In the file there are several algorithms tested on easy datasets to cluster, and a hard movies dataset. The data used for this research is from the combination of two Kaggle data sets. The resulting data set contains the following features.
- Title of the movie.
- Rating, a categorical variable indicating the Motion Picture Association film rating.
- Genres, a categorical variable indicating the main genre of the movie.
- Duration of the movie in minutes.
- Number of years since the film premiere.
- Votes in IMDb.
- Score in IMDb.
- Country, 1 if the country is The United States, 0 if not.
- Budget of the film
All the unsupervised learning algorithms in this project are self created and programmed, in order to deeply understand them.

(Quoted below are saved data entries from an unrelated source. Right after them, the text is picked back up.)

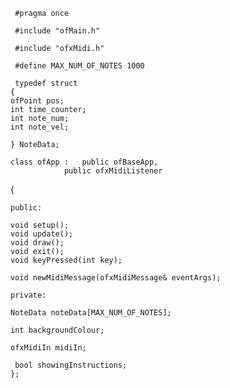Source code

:      #pragma once

     #include "ofMain.h"
     
     #include "ofxMidi.h"
     
     #define MAX_NUM_OF_NOTES 1000
     
     typedef struct
    {
    ofPoint pos;
    int time_counter;
    int note_num;
    int note_vel;
    
    } NoteData;
    
    class ofApp :   public ofBaseApp,
                public ofxMidiListener
   {
	
    public:
    
    void setup();
	void update();
	void draw();
	void exit();
    void keyPressed(int key);
    
    void newMidiMessage(ofxMidiMessage& eventArgs);
    
    private:
    
    NoteData noteData[MAX_NUM_OF_NOTES];
    
    int backgroundColour;
    
    ofxMidiIn midiIn;
    
     bool showingInstructions;
    };

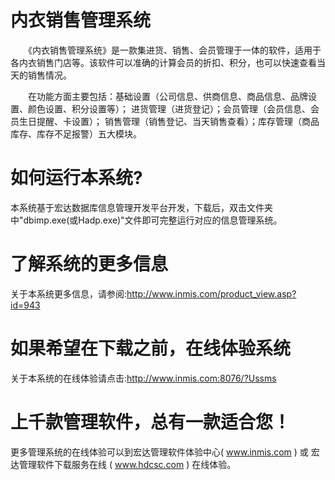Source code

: # 内衣销售管理系统

  　　《内衣销售管理系统》是一款集进货、销售、会员管理于一体的软件，适用于各内衣销售门店等。该软件可以准确的计算会员的折扣、积分，也可以快速查看当天的销售情况。

　　在功能方面主要包括：基础设置（公司信息、供商信息、商品信息、品牌设置、颜色设置、积分设置等）； 进货管理（进货登记）；会员管理（会员信息、会员生日提醒、卡设置）； 销售管理（销售登记、当天销售查看）；库存管理（商品库存、库存不足报警）五大模块。

# 如何运行本系统?

本系统基于宏达数据库信息管理开发平台开发，下载后，双击文件夹中"dbimp.exe(或Hadp.exe)"文件即可完整运行对应的信息管理系统。

# 了解系统的更多信息

关于本系统更多信息，请参阅:http://www.inmis.com/product_view.asp?id=943

# 如果希望在下载之前，在线体验系统

关于本系统的在线体验请点击:http://www.inmis.com:8076/?Ussms

# 上千款管理软件，总有一款适合您！

更多管理系统的在线体验可以到宏达管理软件体验中心( www.inmis.com ) 或 宏达管理软件下载服务在线 ( www.hdcsc.com ) 在线体验。

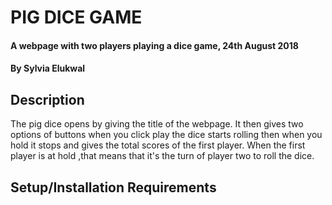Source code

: # PIG DICE GAME

#### A webpage with two players playing a dice game, 24th August 2018

#### By **Sylvia Elukwal**
## Description

The pig dice opens by giving the title of the webpage. It then gives two options of buttons when you click play the dice starts rolling then when you hold it stops and gives the total scores of the first player. When the first player is at hold ,that means that it's the turn of player two to roll the dice.

## Setup/Installation Requirements
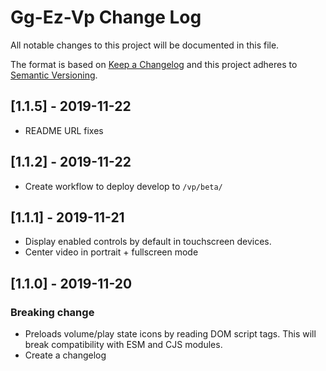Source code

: # Gg-Ez-Vp Change Log

All notable changes to this project will be documented in this file.

The format is based on [Keep a Changelog](http://keepachangelog.com/) and this project adheres to [Semantic Versioning](http://semver.org/).

## [1.1.5] - 2019-11-22
- README URL fixes

## [1.1.2] - 2019-11-22
- Create workflow to deploy develop to `/vp/beta/`

## [1.1.1] - 2019-11-21
- Display enabled controls by default in touchscreen devices.
- Center video in portrait + fullscreen mode

## [1.1.0] - 2019-11-20
### Breaking change
- Preloads volume/play state icons by reading DOM script tags. This will break compatibility with ESM and CJS modules.
- Create a changelog
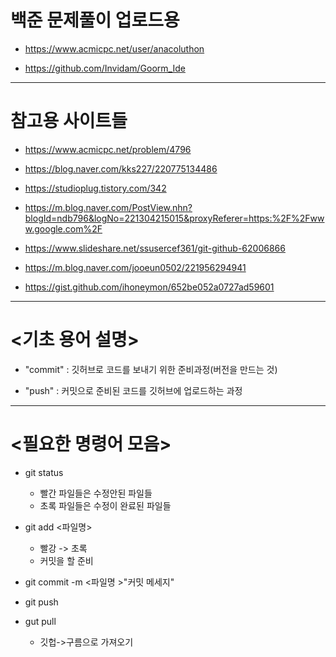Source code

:# 백준 문제풀이 업로드용


+ https://www.acmicpc.net/user/anacoluthon

+ https://github.com/Invidam/Goorm_Ide


--------


# 참고용 사이트들
* https://www.acmicpc.net/problem/4796

+ https://blog.naver.com/kks227/220775134486

+ https://studioplug.tistory.com/342

+ https://m.blog.naver.com/PostView.nhn?blogId=ndb796&logNo=221304215015&proxyReferer=https:%2F%2Fwww.google.com%2F

+ https://www.slideshare.net/ssusercef361/git-github-62006866

+ https://m.blog.naver.com/jooeun0502/221956294941

+ https://gist.github.com/ihoneymon/652be052a0727ad59601









--------


# <기초 용어 설명>
+ "commit" : 깃허브로 코드를 보내기 위한 준비과정(버전을 만드는 것)

+ "push"	: 커밋으로 준비된 코드를 깃허브에 업로드하는 과정




--------


# <필요한 명령어 모음>
+ git status   
	+ 빨간 파일들은 수정안된 파일들
	+ 초록 파일들은 수정이 완료된 파일들

+ git add <파일명>
	+ 빨강 -> 초록 
	+ 커밋을 할 준비

+ git commit -m <파일명 >"커밋 메세지"

+ git push


+ gut pull
	+ 깃헙->구름으로 가져오기
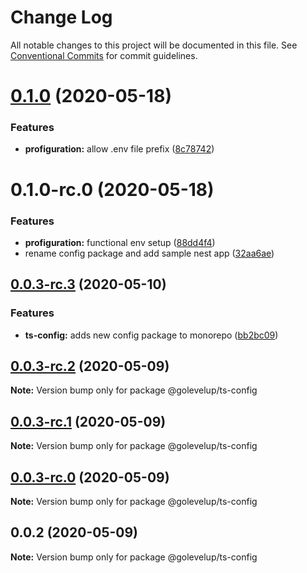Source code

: # Change Log

All notable changes to this project will be documented in this file.
See [Conventional Commits](https://conventionalcommits.org) for commit guidelines.

# [0.1.0](https://github.com/golevelup/ts-ecosystem/compare/@golevelup/profiguration@0.1.0-rc.0...@golevelup/profiguration@0.1.0) (2020-05-18)


### Features

* **profiguration:** allow .env file prefix ([8c78742](https://github.com/golevelup/ts-ecosystem/commit/8c787427b182c9e7a1aaf054234bb0fa47aedf97))





# 0.1.0-rc.0 (2020-05-18)

### Features

- **profiguration:** functional env setup ([88dd4f4](https://github.com/golevelup/ts-ecosystem/commit/88dd4f46021511e48a4cdb99d186f99a8170426d))
- rename config package and add sample nest app ([32aa6ae](https://github.com/golevelup/ts-ecosystem/commit/32aa6ae96f421d7d96a8100bc9549e976c05424d))

## [0.0.3-rc.3](https://github.com/golevelup/ts-ecosystem/compare/@golevelup/ts-config@0.0.3-rc.2...@golevelup/ts-config@0.0.3-rc.3) (2020-05-10)

### Features

- **ts-config:** adds new config package to monorepo ([bb2bc09](https://github.com/golevelup/ts-ecosystem/commit/bb2bc09c7bd8172e8e9ae68c87738df7711199d2))

## [0.0.3-rc.2](https://github.com/golevelup/ts-ecosystem/compare/@golevelup/ts-config@0.0.3-rc.1...@golevelup/ts-config@0.0.3-rc.2) (2020-05-09)

**Note:** Version bump only for package @golevelup/ts-config

## [0.0.3-rc.1](https://github.com/golevelup/ts-ecosystem/compare/@golevelup/ts-config@0.0.3-rc.0...@golevelup/ts-config@0.0.3-rc.1) (2020-05-09)

**Note:** Version bump only for package @golevelup/ts-config

## [0.0.3-rc.0](https://github.com/golevelup/ts-ecosystem/compare/@golevelup/ts-config@0.0.2...@golevelup/ts-config@0.0.3-rc.0) (2020-05-09)

**Note:** Version bump only for package @golevelup/ts-config

## 0.0.2 (2020-05-09)

**Note:** Version bump only for package @golevelup/ts-config
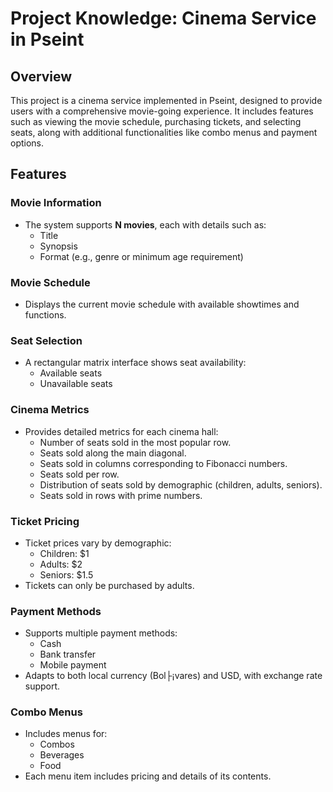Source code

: # Project Knowledge: Cinema Service in Pseint

## Overview

This project is a cinema service implemented in Pseint, designed to provide users with a comprehensive movie-going experience. It includes features such as viewing the movie schedule, purchasing tickets, and selecting seats, along with additional functionalities like combo menus and payment options.

## Features

### Movie Information

- The system supports **N movies**, each with details such as:
  - Title
  - Synopsis
  - Format (e.g., genre or minimum age requirement)

### Movie Schedule

- Displays the current movie schedule with available showtimes and functions.

### Seat Selection

- A rectangular matrix interface shows seat availability:
  - Available seats
  - Unavailable seats

### Cinema Metrics

- Provides detailed metrics for each cinema hall:
  - Number of seats sold in the most popular row.
  - Seats sold along the main diagonal.
  - Seats sold in columns corresponding to Fibonacci numbers.
  - Seats sold per row.
  - Distribution of seats sold by demographic (children, adults, seniors).
  - Seats sold in rows with prime numbers.

### Ticket Pricing

- Ticket prices vary by demographic:
  - Children: $1
  - Adults: $2
  - Seniors: $1.5
- Tickets can only be purchased by adults.

### Payment Methods

- Supports multiple payment methods:
  - Cash
  - Bank transfer
  - Mobile payment
- Adapts to both local currency (Bol├¡vares) and USD, with exchange rate support.

### Combo Menus

- Includes menus for:
  - Combos
  - Beverages
  - Food
- Each menu item includes pricing and details of its contents.

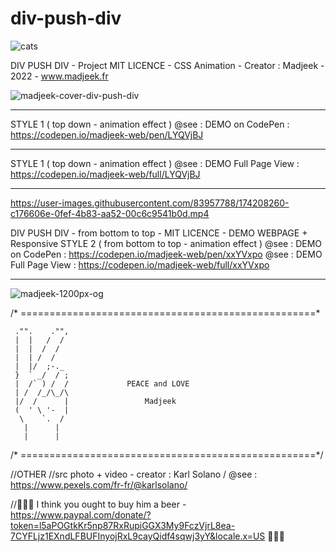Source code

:# div-push-div

![cats](https://user-images.githubusercontent.com/83957788/174211445-a7bb6938-921f-4d87-85b2-61e45313dc16.jpg)


DIV PUSH DIV - Project MIT LICENCE - CSS Animation - Creator : Madjeek - 2022 - www.madjeek.fr

![madjeek-cover-div-push-div](https://images.pexels.com/photos/2780762/pexels-photo-2780762.jpeg?auto=compress&cs=tinysrgb&w=1260&h=750&dpr=1)
____________
STYLE 1 ( top down - animation effect )
@see : DEMO on CodePen : https://codepen.io/madjeek-web/pen/LYQVjBJ
____________
STYLE 1 ( top down - animation effect )
@see : DEMO Full Page View : https://codepen.io/madjeek-web/full/LYQVjBJ
____________



https://user-images.githubusercontent.com/83957788/174208260-c176606e-0fef-4b83-aa52-00c6c9541b0d.mp4



DIV PUSH DIV - from bottom to top - MIT LICENCE - DEMO WEBPAGE + Responsive
STYLE 2 ( from bottom to top - animation effect )
@see : DEMO on CodePen : https://codepen.io/madjeek-web/pen/xxYVxpo
@see : DEMO Full Page View : https://codepen.io/madjeek-web/full/xxYVxpo
___________

![madjeek-1200px-og](https://user-images.githubusercontent.com/83957788/174204965-cd246cba-6142-49c4-b722-eee34685e753.jpg)

/* ===================================================*
    
     ."".    ."",       
     |  |   /  /
     |  |  /  /
     |  | /  /
     |  |/  ;-._ 
     }  ` _/  / ;
     |  /` ) /  /             PEACE and LOVE
     | /  /_/\_/\
     |/  /      |                 Madjeek
     (  ' \ '-  |
      \    `.  /
       |      |
       |      |

	
	
/* ===================================================*/

//OTHER
//src photo + video - creator : Karl Solano / @see : https://www.pexels.com/fr-fr/@karlsolano/

//🍺🍺🍺 I think you ought to buy him a beer - https://www.paypal.com/donate/?token=l5aPOGtkKr5np87RxRupiGGX3My9FczVjrL8ea-7CYFLjz1EXndLFBUFInyojRxL9cayQidf4sqwj3yY&locale.x=US 🍺🍺🍺
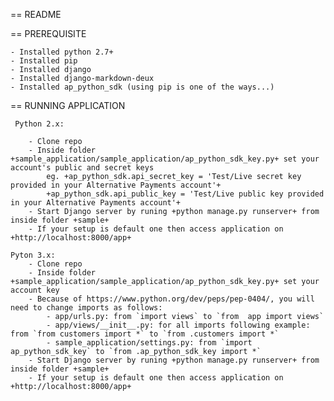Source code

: == README

== PREREQUISITE

    - Installed python 2.7+
    - Installed pip
    - Installed django
    - Installed django-markdown-deux
    - Installed ap_python_sdk (using pip is one of the ways...)

== RUNNING APPLICATION

     Python 2.x:

        - Clone repo
        - Inside folder +sample_application/sample_application/ap_python_sdk_key.py+ set your account's public and secret keys
            eg. +ap_python_sdk.api_secret_key = 'Test/Live secret key provided in your Alternative Payments account'+
            +ap_python_sdk.api_public_key = 'Test/Live public key provided in your Alternative Payments account'+
        - Start Django server by runing +python manage.py runserver+ from inside folder +sample+
        - If your setup is default one then access application on +http://localhost:8000/app+

    Pyton 3.x:
        - Clone repo
        - Inside folder +sample_application/sample_application/ap_python_sdk_key.py+ set your account key
        - Because of https://www.python.org/dev/peps/pep-0404/, you will need to change imports as follows:
            - app/urls.py: from `import views` to `from  app import views`
            - app/views/__init__.py: for all imports following example: from `from customers import *` to `from .customers import *`
            - sample_application/settings.py: from `import ap_python_sdk_key` to `from .ap_python_sdk_key import *`
        - Start Django server by runing +python manage.py runserver+ from inside folder +sample+
        - If your setup is default one then access application on +http://localhost:8000/app+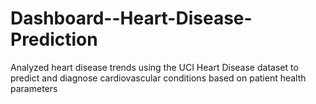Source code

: # Dashboard--Heart-Disease-Prediction
Analyzed heart disease trends using the UCI Heart Disease dataset to predict and diagnose cardiovascular conditions based on patient health parameters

The algorithms are in the notebook Unsupervised_Learning_Juliana_Henao.ipynb. And there you can find:
- K means clustering
- Fuzzy C-means
- C-means clustering
- Trimmed k-means clustering
Also exploring using different similarity metrics and changing the hyper-parametres. The description of these algorithms are in the paper in this repository Trabajo_No_supervisado_Juliana_Henao.pdf
If you want to replicate the results of this project you must download the data folder and simply run the notebook. The notebook already includes a requirements.txt generator.
Also, the description, analysis and conclusion of the results are in the paper mentioned above.